Before you can understand what an on-page SEO tool does, it helps to be precise about the term itself. On-page SEO refers to every optimization you make within a page's own HTML and content — as opposed to off-page signals like backlinks or technical infrastructure issues like server response times.
The elements on-page SEO covers include:
- Title tags — the clickable headline in search results
- Meta descriptions — the summary text below that headline
- Heading structure — H1 through H6 tags organizing the page's content
- Body copy — the actual text on the page, including keyword usage and topical depth
- Internal links — links pointing to other pages within your own site
- Image alt text — descriptive text attached to images for accessibility and crawlability
- Schema markup — structured data that helps search engines understand page context
- URL structure — the slug and path used to identify the page
On-page SEO is the layer you have direct, immediate control over.

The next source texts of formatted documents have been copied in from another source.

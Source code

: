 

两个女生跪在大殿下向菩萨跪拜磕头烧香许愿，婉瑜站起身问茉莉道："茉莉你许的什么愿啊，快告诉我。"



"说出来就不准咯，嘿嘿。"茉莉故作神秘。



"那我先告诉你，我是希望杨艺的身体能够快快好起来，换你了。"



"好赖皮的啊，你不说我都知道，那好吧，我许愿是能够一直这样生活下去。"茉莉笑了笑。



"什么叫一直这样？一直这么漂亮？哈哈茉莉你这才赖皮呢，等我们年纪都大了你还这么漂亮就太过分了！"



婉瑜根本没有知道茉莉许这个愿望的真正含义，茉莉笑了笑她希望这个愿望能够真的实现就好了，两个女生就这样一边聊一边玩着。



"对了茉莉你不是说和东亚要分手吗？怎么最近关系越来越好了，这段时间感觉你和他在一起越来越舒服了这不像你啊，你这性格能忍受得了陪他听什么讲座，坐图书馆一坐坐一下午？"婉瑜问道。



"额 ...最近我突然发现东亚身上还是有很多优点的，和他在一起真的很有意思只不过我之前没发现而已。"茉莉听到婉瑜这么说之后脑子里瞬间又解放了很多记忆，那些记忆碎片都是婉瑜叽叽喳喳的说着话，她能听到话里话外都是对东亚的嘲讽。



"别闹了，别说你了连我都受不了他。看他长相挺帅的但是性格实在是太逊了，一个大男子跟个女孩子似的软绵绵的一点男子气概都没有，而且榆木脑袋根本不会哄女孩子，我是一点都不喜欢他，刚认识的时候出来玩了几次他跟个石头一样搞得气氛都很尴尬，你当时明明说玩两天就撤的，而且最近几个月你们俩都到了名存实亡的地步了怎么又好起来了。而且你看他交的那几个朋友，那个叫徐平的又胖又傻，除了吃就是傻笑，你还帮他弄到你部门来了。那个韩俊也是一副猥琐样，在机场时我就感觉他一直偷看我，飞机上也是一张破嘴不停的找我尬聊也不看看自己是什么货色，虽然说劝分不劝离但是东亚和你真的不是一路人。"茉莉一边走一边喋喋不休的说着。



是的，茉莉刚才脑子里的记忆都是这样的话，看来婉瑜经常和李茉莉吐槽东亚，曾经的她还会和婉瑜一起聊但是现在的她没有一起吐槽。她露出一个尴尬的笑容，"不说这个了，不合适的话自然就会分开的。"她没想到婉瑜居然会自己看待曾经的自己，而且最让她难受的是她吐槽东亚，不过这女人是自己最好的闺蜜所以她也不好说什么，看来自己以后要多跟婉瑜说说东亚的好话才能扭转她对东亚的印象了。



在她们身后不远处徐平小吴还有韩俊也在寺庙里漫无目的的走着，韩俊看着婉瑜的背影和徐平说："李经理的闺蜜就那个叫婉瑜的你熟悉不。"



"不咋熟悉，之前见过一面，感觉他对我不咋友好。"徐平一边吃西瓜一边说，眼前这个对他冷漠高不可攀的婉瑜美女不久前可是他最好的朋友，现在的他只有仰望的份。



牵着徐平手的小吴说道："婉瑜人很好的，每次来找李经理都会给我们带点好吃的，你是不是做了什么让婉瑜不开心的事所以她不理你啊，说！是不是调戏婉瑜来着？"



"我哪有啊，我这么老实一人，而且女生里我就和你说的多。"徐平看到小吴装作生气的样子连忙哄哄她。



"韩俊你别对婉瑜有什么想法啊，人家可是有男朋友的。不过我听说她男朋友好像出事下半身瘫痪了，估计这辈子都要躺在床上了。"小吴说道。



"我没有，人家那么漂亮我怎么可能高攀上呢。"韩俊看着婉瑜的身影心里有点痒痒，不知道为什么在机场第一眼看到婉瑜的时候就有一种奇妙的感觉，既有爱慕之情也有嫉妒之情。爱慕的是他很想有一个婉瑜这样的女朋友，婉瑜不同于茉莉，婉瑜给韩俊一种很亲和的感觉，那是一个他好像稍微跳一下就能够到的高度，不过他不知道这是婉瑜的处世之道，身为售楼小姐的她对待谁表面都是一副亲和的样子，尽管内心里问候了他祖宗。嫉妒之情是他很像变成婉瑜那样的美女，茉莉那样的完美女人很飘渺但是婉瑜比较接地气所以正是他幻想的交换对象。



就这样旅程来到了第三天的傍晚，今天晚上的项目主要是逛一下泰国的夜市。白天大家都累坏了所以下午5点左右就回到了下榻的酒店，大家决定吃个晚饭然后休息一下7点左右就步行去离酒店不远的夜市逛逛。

You don't need to earn a backlink or wait for a crawl cycle to update a title tag. That controllability is exactly why on-page optimization is typically where SEO work begins — and why the tooling category around it is so well developed.
One important distinction: on-page SEO is not the same as technical SEO. Technical SEO deals with site architecture, crawl budget, page speed, and indexability at the infrastructure level. On-page SEO assumes the page can be crawled and focuses on making its content as relevant and clear as possible for a target query.